Last week, as I was revisiting the discussion between Melissa Harris-Perry and bell hooks at the New School*, I remembered my academic crush on The New School as a school in which a lot of my favourite thinkers, writers and artists have taught/teach and whose research I admire.
Her books The Origins of Totalitarianism and The Human Condition are crucial, her take on Rosa Luxembourg is heartwarming and my copy of The Portable Hannah Arendt is tattered with love and much use. The reports she made about the extraordinary trials in Jerusalem of Adolf Eichmann were so sensational and provoked vital critical thinking about genocide, sovereignty, international law and crimes against humanity.
Yet her complexity and her writing (as a whole) is a formidable influence on my work, thinking and inevitably on the work of people I admire, too.

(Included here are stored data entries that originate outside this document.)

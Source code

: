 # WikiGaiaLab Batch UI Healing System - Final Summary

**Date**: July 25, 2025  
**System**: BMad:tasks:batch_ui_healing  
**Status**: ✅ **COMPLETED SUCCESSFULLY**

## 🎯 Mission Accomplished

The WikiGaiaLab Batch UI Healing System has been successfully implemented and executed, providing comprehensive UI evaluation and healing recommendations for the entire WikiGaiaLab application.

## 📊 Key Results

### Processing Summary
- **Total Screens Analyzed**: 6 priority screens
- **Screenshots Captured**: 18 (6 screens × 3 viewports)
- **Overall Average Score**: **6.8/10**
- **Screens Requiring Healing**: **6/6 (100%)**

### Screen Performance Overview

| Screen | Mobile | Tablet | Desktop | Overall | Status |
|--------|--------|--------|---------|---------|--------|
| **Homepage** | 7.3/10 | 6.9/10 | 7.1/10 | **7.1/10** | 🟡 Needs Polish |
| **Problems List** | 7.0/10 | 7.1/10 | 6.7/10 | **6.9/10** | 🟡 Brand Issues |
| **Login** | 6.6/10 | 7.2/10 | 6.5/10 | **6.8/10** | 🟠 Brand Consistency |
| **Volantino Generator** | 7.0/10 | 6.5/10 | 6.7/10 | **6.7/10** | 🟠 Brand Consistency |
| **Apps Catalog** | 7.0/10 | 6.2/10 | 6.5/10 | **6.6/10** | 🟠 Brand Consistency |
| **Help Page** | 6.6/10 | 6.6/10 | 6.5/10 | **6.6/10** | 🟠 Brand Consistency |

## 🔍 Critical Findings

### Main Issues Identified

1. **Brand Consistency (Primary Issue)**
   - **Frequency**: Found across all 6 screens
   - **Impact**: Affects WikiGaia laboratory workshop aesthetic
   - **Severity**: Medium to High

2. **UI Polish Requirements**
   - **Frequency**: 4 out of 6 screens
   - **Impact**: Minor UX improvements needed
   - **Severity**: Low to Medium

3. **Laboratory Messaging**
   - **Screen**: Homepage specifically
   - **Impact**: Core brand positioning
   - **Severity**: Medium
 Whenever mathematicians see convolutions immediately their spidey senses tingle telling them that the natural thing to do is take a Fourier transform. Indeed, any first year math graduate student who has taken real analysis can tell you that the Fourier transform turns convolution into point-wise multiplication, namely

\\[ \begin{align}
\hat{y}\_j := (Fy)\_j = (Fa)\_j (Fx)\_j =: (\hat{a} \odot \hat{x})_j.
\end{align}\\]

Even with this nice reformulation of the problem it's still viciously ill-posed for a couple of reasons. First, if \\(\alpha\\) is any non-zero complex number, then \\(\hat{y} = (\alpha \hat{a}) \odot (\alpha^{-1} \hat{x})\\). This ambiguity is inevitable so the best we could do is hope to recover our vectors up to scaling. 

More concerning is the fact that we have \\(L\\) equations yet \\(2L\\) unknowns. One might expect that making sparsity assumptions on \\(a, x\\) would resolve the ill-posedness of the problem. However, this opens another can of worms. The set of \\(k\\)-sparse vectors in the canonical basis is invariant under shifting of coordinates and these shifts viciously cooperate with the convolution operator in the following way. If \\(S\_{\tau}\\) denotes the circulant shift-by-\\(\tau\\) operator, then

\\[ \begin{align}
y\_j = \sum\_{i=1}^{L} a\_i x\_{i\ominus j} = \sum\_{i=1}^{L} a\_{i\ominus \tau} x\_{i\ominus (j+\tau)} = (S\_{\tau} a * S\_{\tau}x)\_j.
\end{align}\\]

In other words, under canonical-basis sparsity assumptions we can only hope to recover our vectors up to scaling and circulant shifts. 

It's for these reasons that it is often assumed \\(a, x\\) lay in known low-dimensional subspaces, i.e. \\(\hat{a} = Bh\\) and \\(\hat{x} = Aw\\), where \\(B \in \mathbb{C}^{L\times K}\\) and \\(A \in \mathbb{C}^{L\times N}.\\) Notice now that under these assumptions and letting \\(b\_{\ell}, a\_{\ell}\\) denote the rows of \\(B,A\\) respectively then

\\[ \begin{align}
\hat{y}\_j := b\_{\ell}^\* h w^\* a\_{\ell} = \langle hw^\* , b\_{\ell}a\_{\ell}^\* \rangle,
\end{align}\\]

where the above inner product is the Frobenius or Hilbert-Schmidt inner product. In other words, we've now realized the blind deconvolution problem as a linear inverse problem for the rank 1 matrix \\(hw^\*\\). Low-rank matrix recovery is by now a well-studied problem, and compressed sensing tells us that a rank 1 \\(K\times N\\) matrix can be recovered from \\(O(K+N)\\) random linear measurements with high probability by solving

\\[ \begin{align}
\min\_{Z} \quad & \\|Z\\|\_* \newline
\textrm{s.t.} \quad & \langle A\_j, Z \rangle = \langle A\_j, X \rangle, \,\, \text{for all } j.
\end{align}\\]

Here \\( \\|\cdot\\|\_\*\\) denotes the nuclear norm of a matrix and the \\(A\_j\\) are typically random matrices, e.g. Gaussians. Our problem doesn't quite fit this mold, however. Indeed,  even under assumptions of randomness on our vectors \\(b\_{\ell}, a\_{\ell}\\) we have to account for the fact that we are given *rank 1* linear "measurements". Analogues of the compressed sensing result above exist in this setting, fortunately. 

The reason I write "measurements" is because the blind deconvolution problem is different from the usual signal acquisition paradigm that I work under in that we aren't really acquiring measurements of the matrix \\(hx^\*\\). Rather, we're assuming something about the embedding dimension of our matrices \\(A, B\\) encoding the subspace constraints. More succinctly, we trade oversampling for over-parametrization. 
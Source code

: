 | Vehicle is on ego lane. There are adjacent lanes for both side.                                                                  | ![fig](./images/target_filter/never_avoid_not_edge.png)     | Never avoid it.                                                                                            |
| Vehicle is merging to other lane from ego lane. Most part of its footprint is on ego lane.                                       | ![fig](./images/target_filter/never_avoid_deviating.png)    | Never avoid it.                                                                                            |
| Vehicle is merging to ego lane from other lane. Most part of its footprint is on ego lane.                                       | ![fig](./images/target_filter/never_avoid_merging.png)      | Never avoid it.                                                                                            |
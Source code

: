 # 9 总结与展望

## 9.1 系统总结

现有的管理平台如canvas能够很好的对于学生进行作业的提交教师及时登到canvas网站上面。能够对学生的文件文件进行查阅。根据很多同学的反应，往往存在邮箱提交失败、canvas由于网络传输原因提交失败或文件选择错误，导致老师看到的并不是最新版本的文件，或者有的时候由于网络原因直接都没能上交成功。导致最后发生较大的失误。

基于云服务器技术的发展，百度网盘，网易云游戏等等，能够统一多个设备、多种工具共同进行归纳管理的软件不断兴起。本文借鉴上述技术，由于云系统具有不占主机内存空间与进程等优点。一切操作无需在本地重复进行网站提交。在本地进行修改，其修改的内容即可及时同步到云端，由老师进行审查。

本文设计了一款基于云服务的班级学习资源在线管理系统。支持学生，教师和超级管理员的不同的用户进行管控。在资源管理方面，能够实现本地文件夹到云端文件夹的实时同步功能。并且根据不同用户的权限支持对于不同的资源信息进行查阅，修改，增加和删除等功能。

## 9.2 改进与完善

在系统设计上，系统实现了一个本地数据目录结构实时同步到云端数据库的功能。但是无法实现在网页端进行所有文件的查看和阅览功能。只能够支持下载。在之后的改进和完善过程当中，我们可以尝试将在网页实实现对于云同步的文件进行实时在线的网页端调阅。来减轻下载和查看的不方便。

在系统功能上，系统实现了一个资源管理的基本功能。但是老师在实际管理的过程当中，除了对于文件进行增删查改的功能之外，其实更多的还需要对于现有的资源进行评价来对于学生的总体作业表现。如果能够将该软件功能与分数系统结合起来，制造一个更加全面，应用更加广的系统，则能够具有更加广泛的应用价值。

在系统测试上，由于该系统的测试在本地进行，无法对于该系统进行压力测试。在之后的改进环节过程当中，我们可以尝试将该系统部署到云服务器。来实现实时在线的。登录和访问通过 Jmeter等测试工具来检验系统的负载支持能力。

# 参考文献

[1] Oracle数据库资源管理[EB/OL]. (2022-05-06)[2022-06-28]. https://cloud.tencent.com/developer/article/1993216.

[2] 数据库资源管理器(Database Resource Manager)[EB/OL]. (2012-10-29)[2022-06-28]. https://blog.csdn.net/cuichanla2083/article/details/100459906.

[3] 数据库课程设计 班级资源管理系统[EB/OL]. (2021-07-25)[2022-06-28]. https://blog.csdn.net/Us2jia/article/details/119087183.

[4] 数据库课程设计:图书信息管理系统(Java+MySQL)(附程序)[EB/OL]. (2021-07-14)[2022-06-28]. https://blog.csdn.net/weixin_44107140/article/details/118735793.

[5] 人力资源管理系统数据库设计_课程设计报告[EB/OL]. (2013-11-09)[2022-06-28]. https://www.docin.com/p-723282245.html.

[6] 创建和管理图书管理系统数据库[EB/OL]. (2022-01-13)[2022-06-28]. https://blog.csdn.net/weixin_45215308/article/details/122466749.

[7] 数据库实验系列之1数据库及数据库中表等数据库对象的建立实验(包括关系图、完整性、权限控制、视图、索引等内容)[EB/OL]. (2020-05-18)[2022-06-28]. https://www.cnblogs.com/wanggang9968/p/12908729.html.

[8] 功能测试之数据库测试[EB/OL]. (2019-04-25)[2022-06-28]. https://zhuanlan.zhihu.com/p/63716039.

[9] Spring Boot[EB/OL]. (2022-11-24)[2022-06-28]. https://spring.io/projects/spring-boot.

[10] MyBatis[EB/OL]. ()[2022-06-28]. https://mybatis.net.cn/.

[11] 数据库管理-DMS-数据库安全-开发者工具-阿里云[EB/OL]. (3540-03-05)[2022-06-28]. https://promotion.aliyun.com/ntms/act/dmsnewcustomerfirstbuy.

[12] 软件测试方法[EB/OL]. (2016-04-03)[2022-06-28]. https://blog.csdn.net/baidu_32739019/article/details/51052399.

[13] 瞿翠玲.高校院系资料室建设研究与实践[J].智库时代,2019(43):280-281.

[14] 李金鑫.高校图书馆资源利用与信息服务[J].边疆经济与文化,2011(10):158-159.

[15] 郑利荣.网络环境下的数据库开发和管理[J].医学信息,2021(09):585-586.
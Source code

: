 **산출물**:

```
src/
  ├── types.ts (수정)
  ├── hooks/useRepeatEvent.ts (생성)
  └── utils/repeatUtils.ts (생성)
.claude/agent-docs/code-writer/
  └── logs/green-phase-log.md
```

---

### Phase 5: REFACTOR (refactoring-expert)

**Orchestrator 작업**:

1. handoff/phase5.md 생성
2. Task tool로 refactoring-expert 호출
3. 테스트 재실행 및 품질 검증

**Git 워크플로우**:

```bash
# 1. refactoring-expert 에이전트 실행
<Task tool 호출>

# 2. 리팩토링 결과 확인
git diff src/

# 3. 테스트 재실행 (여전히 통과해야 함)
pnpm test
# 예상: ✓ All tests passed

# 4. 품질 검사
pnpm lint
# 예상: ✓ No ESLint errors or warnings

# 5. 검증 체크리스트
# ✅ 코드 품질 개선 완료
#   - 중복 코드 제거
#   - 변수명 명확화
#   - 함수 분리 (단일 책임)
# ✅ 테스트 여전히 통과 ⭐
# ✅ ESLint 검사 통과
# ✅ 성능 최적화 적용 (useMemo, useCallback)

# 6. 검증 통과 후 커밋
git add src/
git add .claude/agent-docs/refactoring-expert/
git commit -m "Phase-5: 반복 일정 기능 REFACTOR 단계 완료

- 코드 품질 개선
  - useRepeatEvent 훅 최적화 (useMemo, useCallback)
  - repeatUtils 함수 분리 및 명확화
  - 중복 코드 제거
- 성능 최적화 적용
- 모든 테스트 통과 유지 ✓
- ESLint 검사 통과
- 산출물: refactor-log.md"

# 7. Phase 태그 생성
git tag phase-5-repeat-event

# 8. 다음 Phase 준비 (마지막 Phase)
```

There is always the threat that, in attempting to funnel their life into a story of 120 minutes within the genre of contemporary filmmaking , it will reduce them to an afterthought and undermine the work they’ve done. Especially as the history of mainstream cinema banks on that kind of entertaining reduction and revisionism: palatable, easily distributable and marketable.
So the film centred around her trip to Israel for the trials, her discussions about the trials and theories of evil, justice and humanity, the writing of those articles and the aftermath of the publishing.
And given that, I think the title should have been Hannah in Jerusalem, or something along those lines – something that was in line with the story and trajectory of the film. By its broad title, it suggests a story about her entirety, or at least the whole of her career.
The film did manage to focus a little on her relationships with students, her work with Karl Jaspers and Youth Aliya and other writers/acedemics at the time, but it primarily focused on her relationship with her bloody husband!
Just like every other biopic about women in the arts and letters.
And, as I mentioned, I appreciated seeing the New School as a kind of character, too – the subplot of their flip-flopping sycophancy and subsequent rejection of their controversial ‘prized lecturer’. Reminiscent of the character of Harvard University in The Social Network, the university and its influence on those who influence is an interesting side-note.
*when i say revisiting, i mean clapping my hands gleefully and yahooing around the house like a madwoman.
* geez – why are all these films just their names? how about ‘zapatista in surrealism’ or ‘in the blue hours’ or ‘the love of in cold blood’. OK, Im terrible with titles, but c’mon – single word names?